Another factor is the cost of schooling. According to a 2015 report by the Indian Ministry of Human Resource Development, the annual secondary school drop-out rate among Indigenous children in India is just above 40 percent compared with the national average of about 25 percent. The ministry lists “economic” issues as the biggest reason for the dropouts – families just cannot afford to keep their children in school. […]
“Our idea of development is based on a very old idea taken up by many great minds such as Mahatma Gandhi and [the poet] Rabindranath Tagore,” Baski explains. “It is about development from within. Development through the strength of the community’s own.”
In 1996, the NGO went one step further, opening a day school – the Rolf Schoemb Vidyashram (RSV) – close to the villages of Bishnubati and Ghosaldanga (Vidyashram means the “house of learning”).
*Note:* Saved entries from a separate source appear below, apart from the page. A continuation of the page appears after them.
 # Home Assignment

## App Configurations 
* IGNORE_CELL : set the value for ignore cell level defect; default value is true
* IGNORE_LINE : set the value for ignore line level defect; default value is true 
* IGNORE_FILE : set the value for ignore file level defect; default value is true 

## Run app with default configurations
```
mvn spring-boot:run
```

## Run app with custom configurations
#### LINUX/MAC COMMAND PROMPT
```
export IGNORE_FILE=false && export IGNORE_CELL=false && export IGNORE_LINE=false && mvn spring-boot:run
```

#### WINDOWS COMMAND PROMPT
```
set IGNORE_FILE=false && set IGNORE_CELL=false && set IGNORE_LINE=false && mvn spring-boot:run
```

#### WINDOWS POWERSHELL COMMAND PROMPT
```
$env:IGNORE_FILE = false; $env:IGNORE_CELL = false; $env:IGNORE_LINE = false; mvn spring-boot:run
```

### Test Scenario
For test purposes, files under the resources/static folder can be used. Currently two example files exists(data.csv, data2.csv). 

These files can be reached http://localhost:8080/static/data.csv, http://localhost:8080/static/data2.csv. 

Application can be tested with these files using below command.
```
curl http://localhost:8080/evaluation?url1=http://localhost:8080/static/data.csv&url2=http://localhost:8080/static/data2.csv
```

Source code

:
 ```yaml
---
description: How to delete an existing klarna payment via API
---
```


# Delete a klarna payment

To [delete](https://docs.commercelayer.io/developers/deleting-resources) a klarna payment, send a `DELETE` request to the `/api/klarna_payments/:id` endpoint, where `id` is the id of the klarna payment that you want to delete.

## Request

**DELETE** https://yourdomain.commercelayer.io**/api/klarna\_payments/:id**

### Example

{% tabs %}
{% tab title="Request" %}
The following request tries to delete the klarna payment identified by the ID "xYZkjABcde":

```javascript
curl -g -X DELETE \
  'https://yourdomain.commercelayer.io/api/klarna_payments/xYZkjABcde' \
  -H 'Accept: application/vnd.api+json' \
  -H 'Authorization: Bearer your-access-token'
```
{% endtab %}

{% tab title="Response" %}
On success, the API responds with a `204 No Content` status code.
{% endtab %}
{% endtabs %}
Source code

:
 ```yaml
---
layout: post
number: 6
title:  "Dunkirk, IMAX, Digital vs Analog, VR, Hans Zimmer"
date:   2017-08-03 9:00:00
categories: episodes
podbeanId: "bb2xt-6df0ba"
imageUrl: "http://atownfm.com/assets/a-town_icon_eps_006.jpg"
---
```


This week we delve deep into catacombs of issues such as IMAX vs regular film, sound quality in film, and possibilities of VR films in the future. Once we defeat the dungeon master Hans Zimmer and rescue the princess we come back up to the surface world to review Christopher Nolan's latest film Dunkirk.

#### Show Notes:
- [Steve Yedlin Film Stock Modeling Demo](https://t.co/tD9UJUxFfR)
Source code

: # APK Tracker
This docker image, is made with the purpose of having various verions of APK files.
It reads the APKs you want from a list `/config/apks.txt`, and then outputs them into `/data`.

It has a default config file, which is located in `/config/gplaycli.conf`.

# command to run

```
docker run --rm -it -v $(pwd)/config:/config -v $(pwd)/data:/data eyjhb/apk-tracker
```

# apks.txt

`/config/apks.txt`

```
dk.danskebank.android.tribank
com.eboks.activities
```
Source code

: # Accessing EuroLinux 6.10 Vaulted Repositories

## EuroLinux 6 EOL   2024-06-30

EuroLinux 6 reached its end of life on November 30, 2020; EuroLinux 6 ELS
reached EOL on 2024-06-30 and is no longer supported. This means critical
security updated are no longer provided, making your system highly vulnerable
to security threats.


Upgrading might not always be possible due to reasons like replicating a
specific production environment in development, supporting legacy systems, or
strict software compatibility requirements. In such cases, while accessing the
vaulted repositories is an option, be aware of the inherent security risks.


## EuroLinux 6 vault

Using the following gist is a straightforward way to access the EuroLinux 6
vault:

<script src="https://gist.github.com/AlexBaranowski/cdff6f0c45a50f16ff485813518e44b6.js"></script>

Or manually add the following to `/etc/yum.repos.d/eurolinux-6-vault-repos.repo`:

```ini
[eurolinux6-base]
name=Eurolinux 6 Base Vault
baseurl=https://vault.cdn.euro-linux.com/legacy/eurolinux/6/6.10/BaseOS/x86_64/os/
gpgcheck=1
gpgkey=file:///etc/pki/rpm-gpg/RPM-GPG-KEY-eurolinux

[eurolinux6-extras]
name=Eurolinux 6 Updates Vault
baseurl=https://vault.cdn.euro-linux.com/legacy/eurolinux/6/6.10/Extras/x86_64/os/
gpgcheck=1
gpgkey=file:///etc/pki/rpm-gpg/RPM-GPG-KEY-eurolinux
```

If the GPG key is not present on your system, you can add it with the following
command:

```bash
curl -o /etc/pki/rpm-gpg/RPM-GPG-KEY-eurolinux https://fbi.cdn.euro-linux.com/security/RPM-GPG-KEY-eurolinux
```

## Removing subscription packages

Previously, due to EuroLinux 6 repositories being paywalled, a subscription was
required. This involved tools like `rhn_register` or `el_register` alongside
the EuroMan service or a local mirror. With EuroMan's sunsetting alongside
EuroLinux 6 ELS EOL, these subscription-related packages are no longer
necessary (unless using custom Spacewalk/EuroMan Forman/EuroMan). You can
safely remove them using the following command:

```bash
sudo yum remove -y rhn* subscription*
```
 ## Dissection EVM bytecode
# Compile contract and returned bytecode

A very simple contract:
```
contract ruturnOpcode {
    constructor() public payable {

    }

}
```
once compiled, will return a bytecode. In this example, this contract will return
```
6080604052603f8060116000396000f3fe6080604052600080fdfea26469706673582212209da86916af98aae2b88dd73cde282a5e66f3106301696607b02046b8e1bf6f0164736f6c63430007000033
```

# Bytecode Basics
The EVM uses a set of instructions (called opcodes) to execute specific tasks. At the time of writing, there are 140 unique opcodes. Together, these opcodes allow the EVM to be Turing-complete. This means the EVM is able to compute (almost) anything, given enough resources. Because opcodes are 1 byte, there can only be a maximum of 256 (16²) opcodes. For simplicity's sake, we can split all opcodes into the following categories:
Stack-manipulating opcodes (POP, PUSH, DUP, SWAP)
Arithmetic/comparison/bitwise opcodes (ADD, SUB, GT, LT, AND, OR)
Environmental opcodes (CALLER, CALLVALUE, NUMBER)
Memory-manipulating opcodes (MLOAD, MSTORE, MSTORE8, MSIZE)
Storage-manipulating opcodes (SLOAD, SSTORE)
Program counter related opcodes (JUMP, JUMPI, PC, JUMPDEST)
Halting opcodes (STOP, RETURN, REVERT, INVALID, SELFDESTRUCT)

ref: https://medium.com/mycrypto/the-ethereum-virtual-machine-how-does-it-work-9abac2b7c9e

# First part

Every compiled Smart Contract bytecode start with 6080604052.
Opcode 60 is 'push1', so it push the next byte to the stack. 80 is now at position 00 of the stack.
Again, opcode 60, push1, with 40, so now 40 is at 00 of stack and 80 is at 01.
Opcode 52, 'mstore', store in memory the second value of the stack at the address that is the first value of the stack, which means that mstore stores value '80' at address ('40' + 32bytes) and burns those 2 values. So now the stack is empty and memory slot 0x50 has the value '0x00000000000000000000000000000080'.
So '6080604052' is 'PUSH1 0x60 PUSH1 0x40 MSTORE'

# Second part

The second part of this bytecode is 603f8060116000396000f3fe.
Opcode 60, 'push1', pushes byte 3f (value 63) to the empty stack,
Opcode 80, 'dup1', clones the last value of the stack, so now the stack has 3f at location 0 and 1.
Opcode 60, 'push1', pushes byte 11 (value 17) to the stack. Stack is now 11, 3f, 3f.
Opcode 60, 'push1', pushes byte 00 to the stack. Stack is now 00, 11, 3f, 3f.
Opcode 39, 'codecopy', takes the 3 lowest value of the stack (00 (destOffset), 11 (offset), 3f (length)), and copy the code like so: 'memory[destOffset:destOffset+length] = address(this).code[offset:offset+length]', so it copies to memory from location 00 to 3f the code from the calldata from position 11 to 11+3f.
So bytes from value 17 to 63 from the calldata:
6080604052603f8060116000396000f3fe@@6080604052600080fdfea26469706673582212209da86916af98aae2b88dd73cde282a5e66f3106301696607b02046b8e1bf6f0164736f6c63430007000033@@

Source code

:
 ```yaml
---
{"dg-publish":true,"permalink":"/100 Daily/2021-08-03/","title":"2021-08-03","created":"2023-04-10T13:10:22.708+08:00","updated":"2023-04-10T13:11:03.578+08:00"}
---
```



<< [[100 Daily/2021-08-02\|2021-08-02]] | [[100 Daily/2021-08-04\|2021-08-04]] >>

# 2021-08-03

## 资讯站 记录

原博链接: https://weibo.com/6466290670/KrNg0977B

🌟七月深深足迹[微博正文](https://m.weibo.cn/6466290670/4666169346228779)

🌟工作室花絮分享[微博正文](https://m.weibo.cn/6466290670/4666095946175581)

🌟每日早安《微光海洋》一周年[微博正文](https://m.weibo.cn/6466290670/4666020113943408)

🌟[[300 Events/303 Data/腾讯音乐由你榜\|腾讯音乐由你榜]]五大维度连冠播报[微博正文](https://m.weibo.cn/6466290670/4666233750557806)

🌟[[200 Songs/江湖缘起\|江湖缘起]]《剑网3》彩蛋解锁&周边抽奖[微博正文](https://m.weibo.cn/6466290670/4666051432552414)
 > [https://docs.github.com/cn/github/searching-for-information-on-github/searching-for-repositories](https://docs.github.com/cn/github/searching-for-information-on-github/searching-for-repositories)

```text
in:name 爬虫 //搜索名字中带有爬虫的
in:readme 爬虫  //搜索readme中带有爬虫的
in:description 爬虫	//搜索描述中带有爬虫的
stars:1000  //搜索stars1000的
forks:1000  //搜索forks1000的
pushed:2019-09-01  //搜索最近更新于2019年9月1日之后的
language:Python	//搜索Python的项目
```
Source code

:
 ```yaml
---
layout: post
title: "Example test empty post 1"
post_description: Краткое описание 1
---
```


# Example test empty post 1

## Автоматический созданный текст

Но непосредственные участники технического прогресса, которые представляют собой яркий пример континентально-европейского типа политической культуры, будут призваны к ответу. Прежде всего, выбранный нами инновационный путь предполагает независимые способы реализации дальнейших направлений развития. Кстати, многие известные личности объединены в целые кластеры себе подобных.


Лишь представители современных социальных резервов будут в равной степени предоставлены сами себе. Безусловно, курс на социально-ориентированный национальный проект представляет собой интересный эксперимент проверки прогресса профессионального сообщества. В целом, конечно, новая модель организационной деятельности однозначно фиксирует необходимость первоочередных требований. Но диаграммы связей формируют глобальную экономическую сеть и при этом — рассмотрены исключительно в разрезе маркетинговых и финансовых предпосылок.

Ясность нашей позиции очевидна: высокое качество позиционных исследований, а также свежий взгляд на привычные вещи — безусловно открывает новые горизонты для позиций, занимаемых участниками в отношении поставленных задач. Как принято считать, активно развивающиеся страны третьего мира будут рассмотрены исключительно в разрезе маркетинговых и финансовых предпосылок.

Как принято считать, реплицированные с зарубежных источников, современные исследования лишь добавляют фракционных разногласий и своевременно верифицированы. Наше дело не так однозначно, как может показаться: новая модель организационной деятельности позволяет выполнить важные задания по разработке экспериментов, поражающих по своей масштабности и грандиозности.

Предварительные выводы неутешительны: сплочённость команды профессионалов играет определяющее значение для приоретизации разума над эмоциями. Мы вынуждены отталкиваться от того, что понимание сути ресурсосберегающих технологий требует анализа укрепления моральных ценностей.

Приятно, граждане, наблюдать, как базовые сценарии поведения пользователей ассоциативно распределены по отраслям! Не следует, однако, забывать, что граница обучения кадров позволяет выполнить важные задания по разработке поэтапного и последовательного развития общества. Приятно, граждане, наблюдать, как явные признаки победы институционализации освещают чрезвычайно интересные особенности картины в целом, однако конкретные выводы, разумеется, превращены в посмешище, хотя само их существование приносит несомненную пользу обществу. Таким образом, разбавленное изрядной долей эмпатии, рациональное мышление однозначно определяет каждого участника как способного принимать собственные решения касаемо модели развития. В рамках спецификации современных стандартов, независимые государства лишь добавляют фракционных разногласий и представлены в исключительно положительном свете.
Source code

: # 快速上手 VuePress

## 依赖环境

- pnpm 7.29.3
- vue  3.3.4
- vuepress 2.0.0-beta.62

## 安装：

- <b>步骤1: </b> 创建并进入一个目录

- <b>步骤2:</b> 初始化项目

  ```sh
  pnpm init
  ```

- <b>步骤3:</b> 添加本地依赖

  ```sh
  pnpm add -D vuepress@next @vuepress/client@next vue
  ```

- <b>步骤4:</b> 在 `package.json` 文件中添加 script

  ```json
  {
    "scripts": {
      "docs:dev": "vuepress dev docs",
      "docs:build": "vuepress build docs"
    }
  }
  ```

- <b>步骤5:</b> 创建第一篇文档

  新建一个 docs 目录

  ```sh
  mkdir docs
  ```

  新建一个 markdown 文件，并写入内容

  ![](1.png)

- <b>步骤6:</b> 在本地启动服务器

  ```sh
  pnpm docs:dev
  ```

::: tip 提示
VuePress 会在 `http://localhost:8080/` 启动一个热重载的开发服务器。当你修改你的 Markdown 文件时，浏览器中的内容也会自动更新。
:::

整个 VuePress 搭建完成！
The school, which offers free education, also provides hot meals to encourage poor parents to send their children. Its ethos is one of community, with programmes devised and implemented by members of the community rather than by outsiders who might not be familiar with the strengths of and issues faced by local people. […]
Baski, who holds a doctorate in education and a master’s in social work from Viswa Bharati University, says he is happy being an educator. He has become a strong voice of the community not just in India but elsewhere, writing articles and books, and representing his community at conferences.
He is also dedicated to preserving Santhal cultural heritage.
In 2007, GASS built a small museum in Bishnubati to preserve some 100 artefacts, including weapons, musical instruments, photographs and medicinal herbs, that represent the community. Most of the artefacts were donated by tribal elders from across the states of West Bengal, Jharkhand and Odisha. They include silver jewellery once owned by Baski’s mother.
“The idea is to tell the world that we are not just happy-go-lucky people, as perpetuated by the mainstream media,” he says. “We have held expertise in hunting and fishing tools, in sophisticated music and medicines, for generations. It is just that this expertise was never spoken about.” […]
“What I do yearn for is for our children to be proud of their cultural heritage and preserve the traditions we hold so close.”
As if to demonstrate, as the sun begins to set, Baski takes his flute from his office drawer and plays a traditional tune.
Source: “The Indian school where Indigenous children are ‘never outsiders” by Rosemary Marandi (Aljazeera.com Education, 10 February 2020)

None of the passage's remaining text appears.